[DATA SHOWN — start]

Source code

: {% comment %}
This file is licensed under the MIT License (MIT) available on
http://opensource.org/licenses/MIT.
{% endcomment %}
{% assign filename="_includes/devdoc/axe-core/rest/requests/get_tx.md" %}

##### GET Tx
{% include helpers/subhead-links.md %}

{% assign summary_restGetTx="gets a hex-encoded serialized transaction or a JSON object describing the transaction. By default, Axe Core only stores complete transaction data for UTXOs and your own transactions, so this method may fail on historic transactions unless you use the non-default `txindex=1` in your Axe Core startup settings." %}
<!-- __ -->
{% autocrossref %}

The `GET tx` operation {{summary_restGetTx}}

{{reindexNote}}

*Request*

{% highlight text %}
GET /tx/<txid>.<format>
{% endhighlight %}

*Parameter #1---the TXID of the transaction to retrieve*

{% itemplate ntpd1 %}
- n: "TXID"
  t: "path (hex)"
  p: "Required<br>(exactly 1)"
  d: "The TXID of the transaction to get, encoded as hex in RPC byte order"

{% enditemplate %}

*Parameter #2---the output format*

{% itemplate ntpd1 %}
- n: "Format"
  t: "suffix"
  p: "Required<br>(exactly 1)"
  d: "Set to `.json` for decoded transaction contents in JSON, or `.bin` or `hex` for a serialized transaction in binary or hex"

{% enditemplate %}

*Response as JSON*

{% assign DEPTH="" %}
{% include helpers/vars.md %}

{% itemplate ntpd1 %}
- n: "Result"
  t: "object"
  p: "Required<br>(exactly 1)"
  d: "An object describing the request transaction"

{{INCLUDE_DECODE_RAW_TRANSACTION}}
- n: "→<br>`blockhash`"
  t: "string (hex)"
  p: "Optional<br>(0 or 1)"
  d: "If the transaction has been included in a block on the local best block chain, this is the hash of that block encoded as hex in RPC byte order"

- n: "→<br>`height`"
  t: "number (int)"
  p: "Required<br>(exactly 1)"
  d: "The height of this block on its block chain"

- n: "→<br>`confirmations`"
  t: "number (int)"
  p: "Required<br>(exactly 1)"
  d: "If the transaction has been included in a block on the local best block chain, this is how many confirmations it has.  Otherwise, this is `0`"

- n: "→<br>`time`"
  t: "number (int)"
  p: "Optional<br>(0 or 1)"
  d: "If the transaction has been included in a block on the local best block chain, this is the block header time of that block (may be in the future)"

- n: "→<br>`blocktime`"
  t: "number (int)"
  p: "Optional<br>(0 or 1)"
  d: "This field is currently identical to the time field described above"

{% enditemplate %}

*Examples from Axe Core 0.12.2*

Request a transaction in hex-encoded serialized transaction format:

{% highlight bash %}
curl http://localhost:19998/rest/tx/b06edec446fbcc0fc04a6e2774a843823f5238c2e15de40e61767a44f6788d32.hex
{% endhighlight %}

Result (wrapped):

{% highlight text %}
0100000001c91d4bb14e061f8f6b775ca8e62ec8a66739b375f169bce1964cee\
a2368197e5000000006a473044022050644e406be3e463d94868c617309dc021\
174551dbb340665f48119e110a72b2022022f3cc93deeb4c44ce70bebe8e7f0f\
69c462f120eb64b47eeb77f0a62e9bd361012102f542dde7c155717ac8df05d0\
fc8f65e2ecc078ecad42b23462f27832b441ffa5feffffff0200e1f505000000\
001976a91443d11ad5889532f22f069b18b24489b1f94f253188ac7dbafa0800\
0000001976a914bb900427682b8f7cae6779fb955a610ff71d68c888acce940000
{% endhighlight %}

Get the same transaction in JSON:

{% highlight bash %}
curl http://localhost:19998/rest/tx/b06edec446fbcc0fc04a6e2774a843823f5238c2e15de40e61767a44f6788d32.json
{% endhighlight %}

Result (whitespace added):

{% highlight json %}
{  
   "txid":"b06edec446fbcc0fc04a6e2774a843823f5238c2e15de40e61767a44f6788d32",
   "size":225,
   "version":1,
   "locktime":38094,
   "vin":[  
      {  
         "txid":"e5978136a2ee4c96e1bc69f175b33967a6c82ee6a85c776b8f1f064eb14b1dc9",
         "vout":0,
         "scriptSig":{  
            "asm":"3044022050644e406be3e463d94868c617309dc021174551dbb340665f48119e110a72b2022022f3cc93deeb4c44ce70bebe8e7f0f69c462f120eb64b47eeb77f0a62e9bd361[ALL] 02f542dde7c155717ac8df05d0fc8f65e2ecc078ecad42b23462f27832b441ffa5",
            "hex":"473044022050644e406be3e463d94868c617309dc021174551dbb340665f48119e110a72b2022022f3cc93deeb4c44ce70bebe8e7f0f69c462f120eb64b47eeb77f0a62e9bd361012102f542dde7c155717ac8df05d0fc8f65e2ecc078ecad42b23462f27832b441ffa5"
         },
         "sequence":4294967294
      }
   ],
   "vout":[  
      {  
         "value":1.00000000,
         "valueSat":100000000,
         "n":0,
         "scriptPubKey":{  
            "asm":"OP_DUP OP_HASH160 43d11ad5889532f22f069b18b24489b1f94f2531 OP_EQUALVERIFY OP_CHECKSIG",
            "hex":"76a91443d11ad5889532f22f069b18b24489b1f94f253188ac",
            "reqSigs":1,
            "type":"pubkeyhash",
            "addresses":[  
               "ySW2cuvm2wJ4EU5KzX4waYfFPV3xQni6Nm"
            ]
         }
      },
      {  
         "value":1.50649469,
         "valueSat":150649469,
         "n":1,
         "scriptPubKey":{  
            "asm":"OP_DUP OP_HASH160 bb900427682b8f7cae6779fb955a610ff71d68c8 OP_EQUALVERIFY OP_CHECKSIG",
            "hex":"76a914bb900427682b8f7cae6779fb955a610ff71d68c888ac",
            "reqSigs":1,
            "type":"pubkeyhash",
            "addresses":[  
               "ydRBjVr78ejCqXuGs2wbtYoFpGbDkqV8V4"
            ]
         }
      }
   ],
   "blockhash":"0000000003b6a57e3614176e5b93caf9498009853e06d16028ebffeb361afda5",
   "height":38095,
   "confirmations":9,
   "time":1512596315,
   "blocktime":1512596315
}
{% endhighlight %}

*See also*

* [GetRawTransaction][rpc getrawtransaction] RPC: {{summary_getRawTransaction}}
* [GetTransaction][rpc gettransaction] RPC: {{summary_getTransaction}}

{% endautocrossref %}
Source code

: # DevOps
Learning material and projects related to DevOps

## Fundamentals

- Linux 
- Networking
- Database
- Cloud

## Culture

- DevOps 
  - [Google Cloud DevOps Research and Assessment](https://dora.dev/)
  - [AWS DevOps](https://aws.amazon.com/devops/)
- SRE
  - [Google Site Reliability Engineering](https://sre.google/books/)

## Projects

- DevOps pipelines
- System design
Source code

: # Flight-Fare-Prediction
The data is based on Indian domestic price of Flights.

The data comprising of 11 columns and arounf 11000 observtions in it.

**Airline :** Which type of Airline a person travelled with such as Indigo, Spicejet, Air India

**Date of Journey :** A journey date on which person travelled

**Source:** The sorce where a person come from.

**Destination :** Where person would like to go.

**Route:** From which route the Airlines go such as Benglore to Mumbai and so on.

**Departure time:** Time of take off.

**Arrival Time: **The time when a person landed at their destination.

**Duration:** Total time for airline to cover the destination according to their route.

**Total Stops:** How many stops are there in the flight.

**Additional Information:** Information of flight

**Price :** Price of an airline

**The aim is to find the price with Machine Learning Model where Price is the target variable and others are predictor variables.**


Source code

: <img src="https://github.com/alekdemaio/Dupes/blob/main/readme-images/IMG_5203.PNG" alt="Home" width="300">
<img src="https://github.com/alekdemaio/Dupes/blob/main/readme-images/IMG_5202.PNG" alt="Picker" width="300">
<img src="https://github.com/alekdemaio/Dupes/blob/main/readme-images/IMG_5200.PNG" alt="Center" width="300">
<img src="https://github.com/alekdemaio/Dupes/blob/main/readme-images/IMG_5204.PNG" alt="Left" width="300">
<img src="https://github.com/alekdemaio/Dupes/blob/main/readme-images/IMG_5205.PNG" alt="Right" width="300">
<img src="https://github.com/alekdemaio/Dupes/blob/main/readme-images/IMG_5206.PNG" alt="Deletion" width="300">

[DATA SHOWN — finish]

▶ _TASK DESCRIPTION_
Among the records above, find the lines that contain "DevOps" and copy every one.

▶ _WRITTEN REPLY_
: # DevOps
Learning material and projects related to DevOps
- DevOps 
  - [Google Cloud DevOps Research and Assessment](https://dora.dev/)
  - [AWS DevOps](https://aws.amazon.com/devops/)
- DevOps pipelines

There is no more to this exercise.